Work to be completed
No pictures should be carried over. Output all other parts of the entries verbatim.

Exercise materials
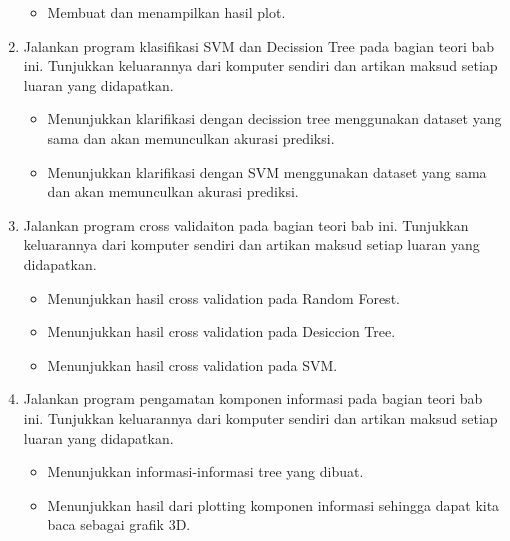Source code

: \begin{enumerate}
\begin{itemize}
		
		\item Membuat dan menampilkan hasil plot.
		
	\end{itemize}
	\item Jalankan program klasifikasi SVM dan Decission Tree pada bagian teori bab ini. Tunjukkan keluarannya dari komputer sendiri dan artikan maksud setiap luaran yang didapatkan.
	\hfill\break
	\begin{itemize}
		\item Menunjukkan klarifikasi dengan decission tree menggunakan dataset yang sama dan akan memunculkan akurasi prediksi.
		
		\item Menunjukkan klarifikasi dengan SVM menggunakan dataset yang sama dan akan memunculkan akurasi prediksi.
		
	\end{itemize}
	\item Jalankan program cross validaiton pada bagian teori bab ini. Tunjukkan keluarannya dari komputer sendiri dan artikan maksud setiap luaran yang didapatkan.
	\hfill\break
	\begin{itemize}
		\item Menunjukkan hasil cross validation pada Random Forest.
		
		\item Menunjukkan hasil cross validation pada Desiccion Tree.
		
		\item Menunjukkan hasil cross validation pada SVM.
		
	\end{itemize}
	\item Jalankan program pengamatan komponen informasi pada bagian teori bab ini. Tunjukkan keluarannya dari komputer sendiri dan artikan maksud setiap luaran yang didapatkan.
	\hfill\break
	\begin{itemize}
		\item Menunjukkan informasi-informasi tree yang dibuat.
		
		\item Menunjukkan hasil dari plotting komponen informasi sehingga dapat kita baca sebagai grafik 3D.
		
	\end{itemize}
\end{enumerate}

Answer for this exercise
Source code

: \begin{enumerate}
\begin{itemize}
		
		\item Membuat dan menampilkan hasil plot.
		
	\end{itemize}
	\item Jalankan program klasifikasi SVM dan Decission Tree pada bagian teori bab ini. Tunjukkan keluarannya dari komputer sendiri dan artikan maksud setiap luaran yang didapatkan.
	\hfill\break
	\begin{itemize}
		\item Menunjukkan klarifikasi dengan decission tree menggunakan dataset yang sama dan akan memunculkan akurasi prediksi.
		
		\item Menunjukkan klarifikasi dengan SVM menggunakan dataset yang sama dan akan memunculkan akurasi prediksi.
		
	\end{itemize}
	\item Jalankan program cross validaiton pada bagian teori bab ini. Tunjukkan keluarannya dari komputer sendiri dan artikan maksud setiap luaran yang didapatkan.
	\hfill\break
	\begin{itemize}
		\item Menunjukkan hasil cross validation pada Random Forest.
		
		\item Menunjukkan hasil cross validation pada Desiccion Tree.
		
		\item Menunjukkan hasil cross validation pada SVM.
		
	\end{itemize}
	\item Jalankan program pengamatan komponen informasi pada bagian teori bab ini. Tunjukkan keluarannya dari komputer sendiri dan artikan maksud setiap luaran yang didapatkan.
	\hfill\break
	\begin{itemize}
		\item Menunjukkan informasi-informasi tree yang dibuat.
		
		\item Menunjukkan hasil dari plotting komponen informasi sehingga dapat kita baca sebagai grafik 3D.
		
	\end{itemize}
\end{enumerate}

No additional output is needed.